> **Requirement**
Your reply is to be the lines below, exactly as written, with images omitted.

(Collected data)

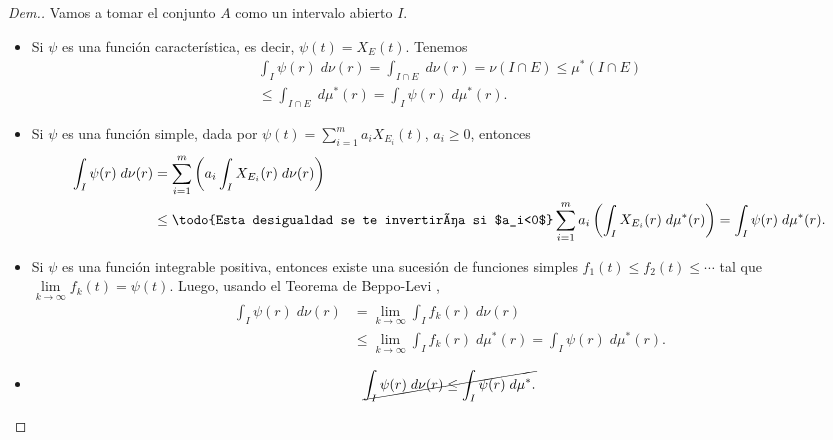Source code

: \begin{proof}[Dem.]
 Vamos a  tomar el conjunto $A$ como un intervalo abierto $I$.\normalmarginpar{}
 
\begin{itemize}
	\item Si $\psi$ es una función característica, es decir, $\psi(t)=X_E(t)$. Tenemos
	\begin{multline*}
		\int_I \psi(r) \;d\nu(r)=\int_{I\cap E} \;d\nu(r)=\nu \left(I\cap E\right)\leq \mu^*\left(I\cap E\right)\\
		\leq\int_{I\cap E} \;d\mu^*(r)=\int_I\psi(r) \;d\mu^*(r).
	\end{multline*}
\item Si $\psi$ es una función simple, dada por $\psi(t)=\displaystyle\sum_{i=1}^{m}a_iX_{E_i}(t)$, $a_i\geq 0$, entonces
\begin{equation*}
\begin{split}
	\int_I \psi(r)\; d\nu(r)&=\sum_{i=1}^{m}\left( a_i\int_IX_{E_i}(r) \;d\nu(r)\right) \\ &\leq \textrm{\todo{Esta desigualdad se te invertiría si $a_i<0$}}
	\sum_{i=1}^{m}a_i\left( \int_IX_{E_i}(r) \;d\mu^*(r)\right) =\int_I \psi(r)\; d\mu^*(r).
 \end{split}
\end{equation*}
\item Si $\psi$ es una función integrable positiva, entonces existe una sucesión de funciones simples $f_1(t)\leq f_2(t)\leq\cdots$ tal que $\lim\limits_{k\to\infty}f_k(t)=\psi(t)$. Luego, usando  el Teorema de Beppo-Levi \cite[Teorema 5.6]{Zo},
\begin{equation*}
\begin{split}
	\int_I\psi(r)\;d\nu(r)&=\lim\limits_{k\to\infty}\int_I f_k(r)\;d\nu(r)\\
	&\leq \lim\limits_{k\to\infty}\int_I f_k(r)\;d\mu^*(r)=\int_I\psi(r)\;d\mu^*(r).
 \end{split}
\end{equation*}

	\item {}
$$\cancel{\int_I\psi(r)\;d\nu(r)\leq \int_I\psi(r)\;d\mu^*.}$$	

\end{itemize}


\end{proof}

> **Response box**
Source code

: \begin{proof}[Dem.]
 Vamos a  tomar el conjunto $A$ como un intervalo abierto $I$.\normalmarginpar{}
 
\begin{itemize}
	\item Si $\psi$ es una función característica, es decir, $\psi(t)=X_E(t)$. Tenemos
	\begin{multline*}
		\int_I \psi(r) \;d\nu(r)=\int_{I\cap E} \;d\nu(r)=\nu \left(I\cap E\right)\leq \mu^*\left(I\cap E\right)\\
		\leq\int_{I\cap E} \;d\mu^*(r)=\int_I\psi(r) \;d\mu^*(r).
	\end{multline*}
\item Si $\psi$ es una función simple, dada por $\psi(t)=\displaystyle\sum_{i=1}^{m}a_iX_{E_i}(t)$, $a_i\geq 0$, entonces
\begin{equation*}
\begin{split}
	\int_I \psi(r)\; d\nu(r)&=\sum_{i=1}^{m}\left( a_i\int_IX_{E_i}(r) \;d\nu(r)\right) \\ &\leq \textrm{\todo{Esta desigualdad se te invertiría si $a_i<0$}}
	\sum_{i=1}^{m}a_i\left( \int_IX_{E_i}(r) \;d\mu^*(r)\right) =\int_I \psi(r)\; d\mu^*(r).
 \end{split}
\end{equation*}
\item Si $\psi$ es una función integrable positiva, entonces existe una sucesión de funciones simples $f_1(t)\leq f_2(t)\leq\cdots$ tal que $\lim\limits_{k\to\infty}f_k(t)=\psi(t)$. Luego, usando  el Teorema de Beppo-Levi \cite[Teorema 5.6]{Zo},
\begin{equation*}
\begin{split}
	\int_I\psi(r)\;d\nu(r)&=\lim\limits_{k\to\infty}\int_I f_k(r)\;d\nu(r)\\
	&\leq \lim\limits_{k\to\infty}\int_I f_k(r)\;d\mu^*(r)=\int_I\psi(r)\;d\mu^*(r).
 \end{split}
\end{equation*}

	\item {}
$$\cancel{\int_I\psi(r)\;d\nu(r)\leq \int_I\psi(r)\;d\mu^*.}$$	

\end{itemize}


\end{proof}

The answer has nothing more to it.